Voyager’s other comments are correct, of course; although I’d claim that in the historical computers that the OP is talking about optimization is minimal or nonexistent. I left out a bunch of steps in that discussion, mostly to simplify the answer (lexical analysis? parse tree generation? symbol-table construction?). Reading some of the later replies, I agree that I oversimplified. Sorry about that, take it out of my consultation fee.
I suspect that OP is probably sorry she (?) asked by now, and will smite us with noodly appendages at any moment.
Most of these replies, while informative, have little to do with the OP. There were no cross-compilers or more primitive languages. Around 1955, Penn acquired a Univac 1 and I knew a lot of the people who programmed for it. In retrospect, it was an odd machine. But it was, after all, one of the very first commercial machine. For instance it operated entirely in binary coded decimal. It had a built-in interpreter that converted mnemonic instructions into machine code; the programmers had no access to machine code.

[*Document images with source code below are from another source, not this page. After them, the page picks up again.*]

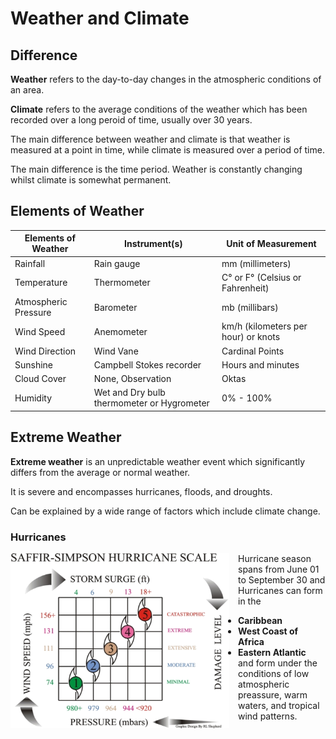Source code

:<style>
    @import '../scss/main.css';

    .sshs {
    height: 20em;
    width: 25em;
    margin-right: 1em;
}
</style>

# Weather and Climate

## Difference

**Weather** refers to the day-to-day changes in the atmospheric conditions of an area.

**Climate** refers to the average conditions of the weather which has been recorded over a long peroid of time, usually over 30 years.

The main difference between weather and climate is that weather is measured at a point in time, while climate is measured over a period of time.

<p class="shadowed">The main difference is the time period. Weather is constantly changing whilst climate is somewhat permanent.</p>

## Elements of Weather

| Elements of Weather  	| Instrument(s)                              	| Unit of Measurement                 	|
|----------------------	|--------------------------------------------	|-------------------------------------	|
| Rainfall             	| Rain gauge                                 	| mm (millimeters)                    	|
| Temperature          	| Thermometer                                	| C° or F° (Celsius or Fahrenheit)    	|
| Atmospheric Pressure 	| Barometer                                  	| mb (millibars)                      	|
| Wind Speed           	| Anemometer                                 	| km/h (kilometers per hour) or knots 	|
| Wind Direction       	| Wind Vane                                  	| Cardinal Points                     	|
| Sunshine             	| Campbell Stokes recorder                   	| Hours and minutes                   	|
| Cloud Cover          	| None, Observation                          	| Oktas                               	|
| Humidity             	| Wet and Dry bulb thermometer or Hygrometer 	| 0% - 100%                           	|

## Extreme Weather

**Extreme weather** is an unpredictable weather event which significantly differs from the average or normal weather.

It is severe and encompasses hurricanes, floods, and droughts.

Can be explained by a wide range of factors which include climate change.

### Hurricanes

<img class="sshs" src="../media/saffir-simpson.webp" align="left"></img>


Hurricane season spans from June 01 to September 30 and Hurricanes can form in the
- **Caribbean**
- **West Coast of Africa**
- **Eastern Atlantic**  
and form under the conditions of low atmospheric preassure, warm waters, and tropical wind patterns.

Its word size was 72 bits, organized as 12 6-bit bytes. It had 1000 memory slots, each storing one of these 72 bit words. The memory consisted of 100 mercury delay lines, each of which stored 10 words as acoustic signals. Transducers at each end converted the electrical signals to sound and v.v.
Enough of this. Instructions were like this:
A 452 P 347
(two instructions to a word), which meant add what is at memory 452 to the accumulator (the data register) and put the result in 347.
This lies somewhere between machine language and assembly language. Addresses are absolute, but it is not a string of binary numbers either. The interpretation was done in hardware and I guess from that point of view, the engineers who designed it wrote this interpreter. later on, a true assembler (and linker) came along that allowed you to use relative addresses (still not named) and compile in subroutines from a library.
The programs were fed in on punched tape and the memory was supplemented by mag tape. The tape servos were a real piece of work.
Incidentally, MTBF was about 5 minutes and the machine dumped its entire memory to tape every minute or so so it could take up where it left off when it crashed. These crashes were caused by vacuum tube failures. The arithmetic registers were in triplicate and the results were considered correct if any two agreed and when all three differred, it crashed.